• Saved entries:
------------------------------------
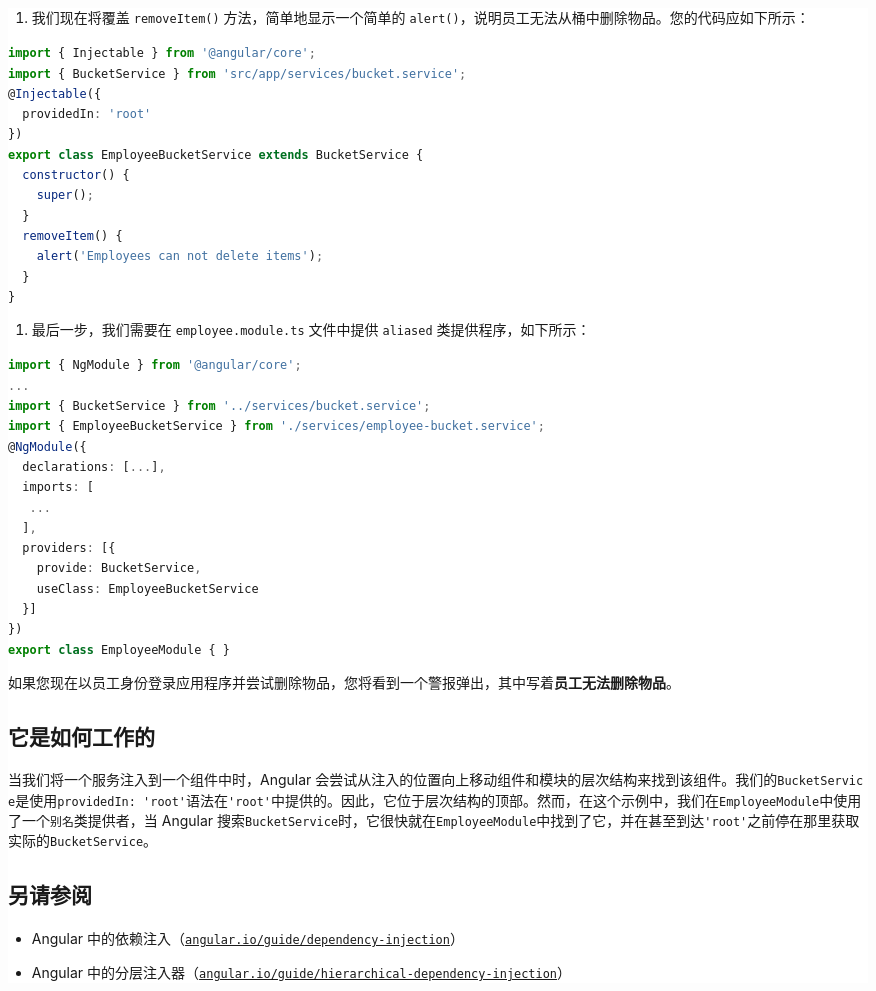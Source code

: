 1.  我们现在将覆盖 `removeItem()` 方法，简单地显示一个简单的 `alert()`，说明员工无法从桶中删除物品。您的代码应如下所示：

```ts
import { Injectable } from '@angular/core';
import { BucketService } from 'src/app/services/bucket.service';
@Injectable({
  providedIn: 'root'
})
export class EmployeeBucketService extends BucketService {
  constructor() {
    super();
  }
  removeItem() {
    alert('Employees can not delete items');
  }
}
```

1.  最后一步，我们需要在 `employee.module.ts` 文件中提供 `aliased` 类提供程序，如下所示：

```ts
import { NgModule } from '@angular/core';
...
import { BucketService } from '../services/bucket.service';
import { EmployeeBucketService } from './services/employee-bucket.service';
@NgModule({
  declarations: [...],
  imports: [
   ...
  ],
  providers: [{
    provide: BucketService,
    useClass: EmployeeBucketService
  }]
})
export class EmployeeModule { }
```

如果您现在以员工身份登录应用程序并尝试删除物品，您将看到一个警报弹出，其中写着**员工无法删除物品**。

## 它是如何工作的

当我们将一个服务注入到一个组件中时，Angular 会尝试从注入的位置向上移动组件和模块的层次结构来找到该组件。我们的`BucketService`是使用`providedIn: 'root'`语法在`'root'`中提供的。因此，它位于层次结构的顶部。然而，在这个示例中，我们在`EmployeeModule`中使用了一个`别名`类提供者，当 Angular 搜索`BucketService`时，它很快就在`EmployeeModule`中找到了它，并在甚至到达`'root'`之前停在那里获取实际的`BucketService`。

## 另请参阅

+   Angular 中的依赖注入（[`angular.io/guide/dependency-injection`](https://angular.io/guide/dependency-injection)）

+   Angular 中的分层注入器（[`angular.io/guide/hierarchical-dependency-injection`](https://angular.io/guide/hierarchical-dependency-injection)）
------------------------------------
Which lines hold the string "NgModule"? Copy all of them from the data above.

import { NgModule } from '@angular/core';
@NgModule({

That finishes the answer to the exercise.